Task requirements
In the data below, reproduce everything exactly except the images.

### Recorded data

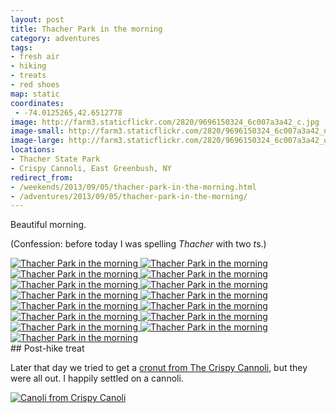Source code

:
 ```yaml
---
layout: post
title: Thacher Park in the morning
category: adventures
tags:
- fresh air
- hiking
- treats
- red shoes
map: static
coordinates:
 - -74.0125265,42.6512778
image: http://farm3.staticflickr.com/2820/9696150324_6c007a3a42_c.jpg
image-small: http://farm3.staticflickr.com/2820/9696150324_6c007a3a42_n.jpg
image-large: http://farm3.staticflickr.com/2820/9696150324_6c007a3a42_o.jpg
locations:
- Thacher State Park
- Crispy Cannoli, East Greenbush, NY
redirect_from:
- /weekends/2013/09/05/thacher-park-in-the-morning.html
- /adventures/2013/09/05/thacher-park-in-the-morning/
---
```



Beautiful morning.

(Confession: before today I was spelling *Thacher* with two *t*s.)

<div class="photos">
<a href="http://www.flickr.com/photos/91218249@N05/9692900569/" title="Thacher Park in the morning by katydecorah, on Flickr">
<img alt="Thacher Park in the morning" class="pop-out" src="http://farm6.staticflickr.com/5529/9692900569_1cdc926e2b_c.jpg"></a><a href="http://www.flickr.com/photos/91218249@N05/9696132770/" title="Thacher Park in the morning by katydecorah, on Flickr">
<img alt="Thacher Park in the morning" class="img-half" src="http://farm4.staticflickr.com/3665/9696132770_1d2096984d_c.jpg"></a><a href="http://www.flickr.com/photos/91218249@N05/9692905499/" title="Thacher Park in the morning by katydecorah, on Flickr">
<img alt="Thacher Park in the morning" class="img-half" src="http://farm8.staticflickr.com/7365/9692905499_e4ae79637c_c.jpg"></a><a href="http://www.flickr.com/photos/91218249@N05/9692904177/" title="Thacher Park in the morning by katydecorah, on Flickr">
<img alt="Thacher Park in the morning" class="img-half" src="http://farm8.staticflickr.com/7312/9692904177_e1762d9d4a_c.jpg"></a><a href="http://www.flickr.com/photos/91218249@N05/9696138064/" title="Thacher Park in the morning by katydecorah, on Flickr">
<img alt="Thacher Park in the morning" class="img-half" src="http://farm6.staticflickr.com/5518/9696138064_d6b5fd9ca6_c.jpg"></a><a href="http://www.flickr.com/photos/91218249@N05/9696146100/" title="Thacher Park in the morning by katydecorah, on Flickr">
<img alt="Thacher Park in the morning" class="img-half" src="http://farm4.staticflickr.com/3799/9696146100_afff6ca7c6_c.jpg"></a><a href="http://www.flickr.com/photos/91218249@N05/9696139540/" title="Thacher Park in the morning by katydecorah, on Flickr">
<img alt="Thacher Park in the morning" class="img-half" src="http://farm3.staticflickr.com/2890/9696139540_6f99654f8d_c.jpg"></a><a href="http://www.flickr.com/photos/91218249@N05/9692910219/" title="Thacher Park in the morning by katydecorah, on Flickr">
<img alt="Thacher Park in the morning" class="img-half" src="http://farm4.staticflickr.com/3831/9692910219_054c1e42b9_c.jpg"></a><a href="http://www.flickr.com/photos/91218249@N05/9696141838/" title="Thacher Park in the morning by katydecorah, on Flickr">
<img alt="Thacher Park in the morning" class="img-half" src="http://farm4.staticflickr.com/3822/9696141838_a52065d8b3_c.jpg"></a><a href="http://www.flickr.com/photos/91218249@N05/9692913673/" title="Thacher Park in the morning by katydecorah, on Flickr">
<img alt="Thacher Park in the morning" class="img-half" src="http://farm4.staticflickr.com/3684/9692913673_83749ae689_c.jpg"></a><a href="http://www.flickr.com/photos/91218249@N05/9696152094/" title="Thacher Park in the morning by katydecorah, on Flickr">
<img alt="Thacher Park in the morning" class="img-half" src="http://farm3.staticflickr.com/2866/9696152094_60b0dd1e9a_c.jpg"></a><a href="http://www.flickr.com/photos/91218249@N05/9696148238/" title="Thacher Park in the morning by katydecorah, on Flickr">
<img alt="Thacher Park in the morning" class="img-half" src="http://farm3.staticflickr.com/2819/9696148238_4cbaaaa0f4_c.jpg"></a><a href="http://www.flickr.com/photos/91218249@N05/9696150324/" title="Thacher Park in the morning by katydecorah, on Flickr">
<img alt="Thacher Park in the morning" class="pop-out" src="http://farm3.staticflickr.com/2820/9696150324_6c007a3a42_c.jpg"></a><a href="http://www.flickr.com/photos/91218249@N05/9692924343/" title="Thacher Park in the morning by katydecorah, on Flickr">
<img alt="Thacher Park in the morning" class="img-split-tall" src="http://farm6.staticflickr.com/5443/9692924343_aa3cf2200d_c.jpg"></a><a href="http://www.flickr.com/photos/91218249@N05/9696156208/" title="Thacher Park in the morning by katydecorah, on Flickr">
<img alt="Thacher Park in the morning" src="http://farm4.staticflickr.com/3784/9696156208_5ebb1cfa9a_c.jpg" class="img-split-wide"></a>
</div>
## Post-hike treat

Later that day we tried to get a [cronut from The Crispy Cannoli](http://alloveralbany.com/archive/2013/08/26/trying-the-apple-cider-croissant-donut-at-the-cris), but they were all out. I happily settled on a cannoli.

<div class="photos">
<a href="http://www.flickr.com/photos/91218249@N05/9696130178/" title="Canoli from Crispy Canoli by katydecorah, on Flickr">
<img src="http://farm6.staticflickr.com/5482/9696130178_195a66632b_c.jpg" class="pop-out" alt="Canoli from Crispy Canoli"></a>
</div>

######

Answer space
Source code

:
 ```yaml
---
layout: post
title: Thacher Park in the morning
category: adventures
tags:
- fresh air
- hiking
- treats
- red shoes
map: static
coordinates:
 - -74.0125265,42.6512778
image: http://farm3.staticflickr.com/2820/9696150324_6c007a3a42_c.jpg
image-small: http://farm3.staticflickr.com/2820/9696150324_6c007a3a42_n.jpg
image-large: http://farm3.staticflickr.com/2820/9696150324_6c007a3a42_o.jpg
locations:
- Thacher State Park
- Crispy Cannoli, East Greenbush, NY
redirect_from:
- /weekends/2013/09/05/thacher-park-in-the-morning.html
- /adventures/2013/09/05/thacher-park-in-the-morning/
---
```



Beautiful morning.

(Confession: before today I was spelling *Thacher* with two *t*s.)

<div class="photos">
<a href="http://www.flickr.com/photos/91218249@N05/9692900569/" title="Thacher Park in the morning by katydecorah, on Flickr">
<img alt="Thacher Park in the morning" class="pop-out" src="http://farm6.staticflickr.com/5529/9692900569_1cdc926e2b_c.jpg"></a><a href="http://www.flickr.com/photos/91218249@N05/9696132770/" title="Thacher Park in the morning by katydecorah, on Flickr">
<img alt="Thacher Park in the morning" class="img-half" src="http://farm4.staticflickr.com/3665/9696132770_1d2096984d_c.jpg"></a><a href="http://www.flickr.com/photos/91218249@N05/9692905499/" title="Thacher Park in the morning by katydecorah, on Flickr">
<img alt="Thacher Park in the morning" class="img-half" src="http://farm8.staticflickr.com/7365/9692905499_e4ae79637c_c.jpg"></a><a href="http://www.flickr.com/photos/91218249@N05/9692904177/" title="Thacher Park in the morning by katydecorah, on Flickr">
<img alt="Thacher Park in the morning" class="img-half" src="http://farm8.staticflickr.com/7312/9692904177_e1762d9d4a_c.jpg"></a><a href="http://www.flickr.com/photos/91218249@N05/9696138064/" title="Thacher Park in the morning by katydecorah, on Flickr">
<img alt="Thacher Park in the morning" class="img-half" src="http://farm6.staticflickr.com/5518/9696138064_d6b5fd9ca6_c.jpg"></a><a href="http://www.flickr.com/photos/91218249@N05/9696146100/" title="Thacher Park in the morning by katydecorah, on Flickr">
<img alt="Thacher Park in the morning" class="img-half" src="http://farm4.staticflickr.com/3799/9696146100_afff6ca7c6_c.jpg"></a><a href="http://www.flickr.com/photos/91218249@N05/9696139540/" title="Thacher Park in the morning by katydecorah, on Flickr">
<img alt="Thacher Park in the morning" class="img-half" src="http://farm3.staticflickr.com/2890/9696139540_6f99654f8d_c.jpg"></a><a href="http://www.flickr.com/photos/91218249@N05/9692910219/" title="Thacher Park in the morning by katydecorah, on Flickr">
<img alt="Thacher Park in the morning" class="img-half" src="http://farm4.staticflickr.com/3831/9692910219_054c1e42b9_c.jpg"></a><a href="http://www.flickr.com/photos/91218249@N05/9696141838/" title="Thacher Park in the morning by katydecorah, on Flickr">
<img alt="Thacher Park in the morning" class="img-half" src="http://farm4.staticflickr.com/3822/9696141838_a52065d8b3_c.jpg"></a><a href="http://www.flickr.com/photos/91218249@N05/9692913673/" title="Thacher Park in the morning by katydecorah, on Flickr">
<img alt="Thacher Park in the morning" class="img-half" src="http://farm4.staticflickr.com/3684/9692913673_83749ae689_c.jpg"></a><a href="http://www.flickr.com/photos/91218249@N05/9696152094/" title="Thacher Park in the morning by katydecorah, on Flickr">
<img alt="Thacher Park in the morning" class="img-half" src="http://farm3.staticflickr.com/2866/9696152094_60b0dd1e9a_c.jpg"></a><a href="http://www.flickr.com/photos/91218249@N05/9696148238/" title="Thacher Park in the morning by katydecorah, on Flickr">
<img alt="Thacher Park in the morning" class="img-half" src="http://farm3.staticflickr.com/2819/9696148238_4cbaaaa0f4_c.jpg"></a><a href="http://www.flickr.com/photos/91218249@N05/9696150324/" title="Thacher Park in the morning by katydecorah, on Flickr">
<img alt="Thacher Park in the morning" class="pop-out" src="http://farm3.staticflickr.com/2820/9696150324_6c007a3a42_c.jpg"></a><a href="http://www.flickr.com/photos/91218249@N05/9692924343/" title="Thacher Park in the morning by katydecorah, on Flickr">
<img alt="Thacher Park in the morning" class="img-split-tall" src="http://farm6.staticflickr.com/5443/9692924343_aa3cf2200d_c.jpg"></a><a href="http://www.flickr.com/photos/91218249@N05/9696156208/" title="Thacher Park in the morning by katydecorah, on Flickr">
<img alt="Thacher Park in the morning" src="http://farm4.staticflickr.com/3784/9696156208_5ebb1cfa9a_c.jpg" class="img-split-wide"></a>
</div>
## Post-hike treat

Later that day we tried to get a [cronut from The Crispy Cannoli](http://alloveralbany.com/archive/2013/08/26/trying-the-apple-cider-croissant-donut-at-the-cris), but they were all out. I happily settled on a cannoli.

<div class="photos">
<a href="http://www.flickr.com/photos/91218249@N05/9696130178/" title="Canoli from Crispy Canoli by katydecorah, on Flickr">
<img src="http://farm6.staticflickr.com/5482/9696130178_195a66632b_c.jpg" class="pop-out" alt="Canoli from Crispy Canoli"></a>
</div>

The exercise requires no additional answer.